[FPSPACE] How to Keep a Venus Rover Cool
LARRY KLAES
ljk4 at msn.com
Fri Nov 16 11:51:24 EST 2007
http://www.universetoday.com/2007/11/15/how-to-keep-a-venus-rover-cool/
How to Keep a Venus Rover Cool
Written by Nicholos Wethington
In comparison to a mission to Venus, missions to Mars or the Moon are a
cakewalk. With temperatures exceeding 450ºC (840ºF) and pressures over 92
times that of the surface of the Earth, landing a rover on the surface of
Venus is quite a feat. This, however, is exactly what a research and
development team at the NASA John Glenn Research Center hopes to accomplish.
Venus has been explored by a number of different missions, but there is a
lot of science yet to be done on the planet.
"Understanding the atmosphere, climate, geology, and history of Venus could
shed considerable light on our understanding of our own home planet. Yet the
surface of Venus is the most hostile operating environment of any of the
solid-surface planets in the solar system," wrote Dr. Geoffrey Landis of the
NASA John Glenn Research Center.
The extreme conditions on Venus make traditional rover technology
impossible: the heat and pressure combined wreak havoc on any electronic
components, and the atmosphere of Venus, mostly composed of carbon dioxide
and sulfuric acid, is highly corrosive on metal parts. And if this weren't
enough, the thick atmosphere makes the light conditions on the surface like
a rainy day on Earth, which limits the potential of solar energy.
To solve the problem of putting electronics on the surface, the team will
split the mission into two: a rover that will have limited electronic
components in pressurized chamber cooled to under 300ºC (570ºF), and an
airplane that will fly in the middle atmosphere of the planet, where the
temperature is more moderate and the pressure not as great. The airplane
will contain most of the more sensitive electrical components like
computers, and will assist in relaying all the information back to Earth.

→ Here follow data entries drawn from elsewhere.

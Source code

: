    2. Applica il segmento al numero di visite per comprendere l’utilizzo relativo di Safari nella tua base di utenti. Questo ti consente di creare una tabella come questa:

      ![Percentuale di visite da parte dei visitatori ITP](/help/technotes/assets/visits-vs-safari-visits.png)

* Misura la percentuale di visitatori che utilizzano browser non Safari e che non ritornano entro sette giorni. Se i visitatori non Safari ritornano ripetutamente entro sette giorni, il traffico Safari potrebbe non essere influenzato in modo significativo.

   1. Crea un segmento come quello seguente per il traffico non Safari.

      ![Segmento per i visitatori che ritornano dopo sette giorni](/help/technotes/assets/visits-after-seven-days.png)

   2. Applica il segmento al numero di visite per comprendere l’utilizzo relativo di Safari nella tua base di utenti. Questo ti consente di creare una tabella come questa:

The Russian Venera lander to last the longest on the surface of Venus
operated for a mere two hours before being crushed, but the rover for this
mission will be designed to last more than 50 days.

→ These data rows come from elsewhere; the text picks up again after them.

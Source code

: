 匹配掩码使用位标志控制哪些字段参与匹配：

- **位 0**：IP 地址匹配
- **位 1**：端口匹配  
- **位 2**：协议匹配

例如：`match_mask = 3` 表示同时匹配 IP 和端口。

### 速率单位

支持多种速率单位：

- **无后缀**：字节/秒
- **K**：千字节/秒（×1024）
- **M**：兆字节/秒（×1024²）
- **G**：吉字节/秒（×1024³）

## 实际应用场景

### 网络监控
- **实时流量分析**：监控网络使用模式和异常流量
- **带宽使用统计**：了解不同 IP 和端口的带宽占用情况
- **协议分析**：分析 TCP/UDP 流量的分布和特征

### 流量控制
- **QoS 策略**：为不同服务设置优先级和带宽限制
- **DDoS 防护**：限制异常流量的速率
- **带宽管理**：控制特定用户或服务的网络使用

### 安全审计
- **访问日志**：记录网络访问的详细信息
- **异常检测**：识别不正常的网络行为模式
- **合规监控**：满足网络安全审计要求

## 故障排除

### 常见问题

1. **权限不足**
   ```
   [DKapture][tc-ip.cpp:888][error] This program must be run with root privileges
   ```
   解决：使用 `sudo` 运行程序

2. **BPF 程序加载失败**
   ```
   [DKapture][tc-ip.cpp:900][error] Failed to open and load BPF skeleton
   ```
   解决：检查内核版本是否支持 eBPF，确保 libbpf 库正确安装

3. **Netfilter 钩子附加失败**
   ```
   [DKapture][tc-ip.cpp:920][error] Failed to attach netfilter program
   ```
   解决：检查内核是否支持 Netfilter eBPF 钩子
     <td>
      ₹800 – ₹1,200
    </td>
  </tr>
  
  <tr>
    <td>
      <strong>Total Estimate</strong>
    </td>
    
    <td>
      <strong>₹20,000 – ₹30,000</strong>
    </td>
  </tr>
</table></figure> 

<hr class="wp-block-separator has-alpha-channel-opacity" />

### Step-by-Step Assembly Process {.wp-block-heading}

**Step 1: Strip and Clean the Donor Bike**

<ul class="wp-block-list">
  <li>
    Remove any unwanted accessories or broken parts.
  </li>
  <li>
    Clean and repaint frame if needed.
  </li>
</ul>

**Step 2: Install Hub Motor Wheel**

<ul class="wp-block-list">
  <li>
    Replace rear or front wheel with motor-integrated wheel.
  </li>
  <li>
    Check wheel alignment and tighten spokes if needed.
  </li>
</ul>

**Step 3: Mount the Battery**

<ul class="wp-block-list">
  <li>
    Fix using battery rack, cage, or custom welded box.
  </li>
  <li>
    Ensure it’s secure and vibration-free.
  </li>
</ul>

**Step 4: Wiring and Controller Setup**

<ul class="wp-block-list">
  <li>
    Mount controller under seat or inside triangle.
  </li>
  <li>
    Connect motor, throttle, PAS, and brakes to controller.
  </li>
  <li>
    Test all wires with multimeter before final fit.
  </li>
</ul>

Extreme conditions call for extreme technology; the team analyzed the
possibility of using a number of different sources of energy, from solar to
nuclear to microwave beaming. Solar power just can't provide the energy
necessary to run the rover and cool everything down, and microwave beaming
energy from the airplane which would collect solar energy isn't feasible
because of how new the technology is.
This leaves nuclear power, something that has been used in past missions
such as Galileo, Voyager, the current Cassini probe. To power the rover with
nuclear energy, though, there is a twist: the heat produced by bricks of
Plutonium will power a Stirling engine, an engine that uses the pressure
difference between two chambers to produce mechanical energy with very high
efficiency. This mechanical energy can be used to power the wheels directly,
or transferred to electrical energy for the electrical and cooling systems,
and the technology is being adapted to work on Venus.
"We've been working on Stirling technology for many years. The project
reported was a project to design a Stirling specifically for Venus which
makes for a very different design in some ways; notably in that the heat
rejection temperature is extremely hot but we are building from existing
technology, not developing it from scratch," wrote Dr. Landis
The airplane would study the atmospheric conditions and Venus' electric
field, while the rover would place seismic stations and study surface
conditions. A camera is almost definite on the airplane, and while it would
be difficult to put a camera on the rover, it is not entirely out of the
question.
When can you expect to see images of the surface, or hear more about the
sulfuric acid clouds that envelop the planet?
"It's a mission concept study so far, not a funded mission, so it's not
actually scheduled to take place. However, there's a lot of interest in
flying it in the 2015-2020 time frame," said Dr. Landis.